■ MATERIAL SUPPLIED
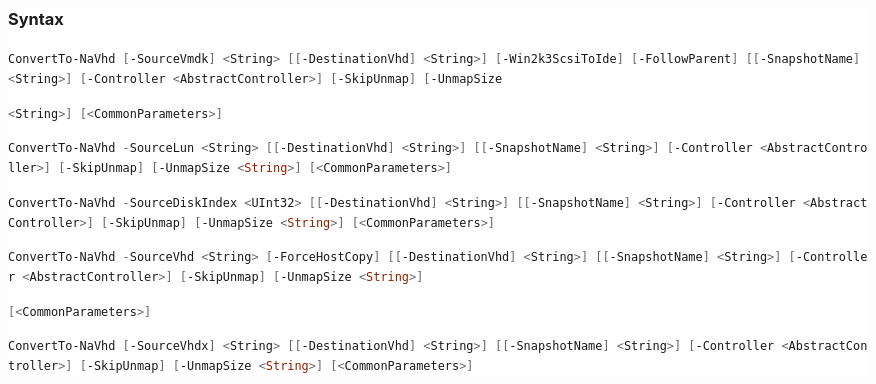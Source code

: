 ### Syntax
```PowerShell
ConvertTo-NaVhd [-SourceVmdk] <String> [[-DestinationVhd] <String>] [-Win2k3ScsiToIde] [-FollowParent] [[-SnapshotName] <String>] [-Controller <AbstractController>] [-SkipUnmap] [-UnmapSize 
```
```PowerShell
<String>] [<CommonParameters>]
```
```PowerShell
ConvertTo-NaVhd -SourceLun <String> [[-DestinationVhd] <String>] [[-SnapshotName] <String>] [-Controller <AbstractController>] [-SkipUnmap] [-UnmapSize <String>] [<CommonParameters>]
```
```PowerShell
ConvertTo-NaVhd -SourceDiskIndex <UInt32> [[-DestinationVhd] <String>] [[-SnapshotName] <String>] [-Controller <AbstractController>] [-SkipUnmap] [-UnmapSize <String>] [<CommonParameters>]
```
```PowerShell
ConvertTo-NaVhd -SourceVhd <String> [-ForceHostCopy] [[-DestinationVhd] <String>] [[-SnapshotName] <String>] [-Controller <AbstractController>] [-SkipUnmap] [-UnmapSize <String>] 
```
```PowerShell
[<CommonParameters>]
```
```PowerShell
ConvertTo-NaVhd [-SourceVhdx] <String> [[-DestinationVhd] <String>] [[-SnapshotName] <String>] [-Controller <AbstractController>] [-SkipUnmap] [-UnmapSize <String>] [<CommonParameters>]
```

■ WORK INSTRUCTIONS
Print the material exactly as given, but not the pictures.

■ SOLUTION FOR THIS PROBLEM
Source code

: ### Syntax
```PowerShell
ConvertTo-NaVhd [-SourceVmdk] <String> [[-DestinationVhd] <String>] [-Win2k3ScsiToIde] [-FollowParent] [[-SnapshotName] <String>] [-Controller <AbstractController>] [-SkipUnmap] [-UnmapSize 
```
```PowerShell
<String>] [<CommonParameters>]
```
```PowerShell
ConvertTo-NaVhd -SourceLun <String> [[-DestinationVhd] <String>] [[-SnapshotName] <String>] [-Controller <AbstractController>] [-SkipUnmap] [-UnmapSize <String>] [<CommonParameters>]
```
```PowerShell
ConvertTo-NaVhd -SourceDiskIndex <UInt32> [[-DestinationVhd] <String>] [[-SnapshotName] <String>] [-Controller <AbstractController>] [-SkipUnmap] [-UnmapSize <String>] [<CommonParameters>]
```
```PowerShell
ConvertTo-NaVhd -SourceVhd <String> [-ForceHostCopy] [[-DestinationVhd] <String>] [[-SnapshotName] <String>] [-Controller <AbstractController>] [-SkipUnmap] [-UnmapSize <String>] 
```
```PowerShell
[<CommonParameters>]
```
```PowerShell
ConvertTo-NaVhd [-SourceVhdx] <String> [[-DestinationVhd] <String>] [[-SnapshotName] <String>] [-Controller <AbstractController>] [-SkipUnmap] [-UnmapSize <String>] [<CommonParameters>]
```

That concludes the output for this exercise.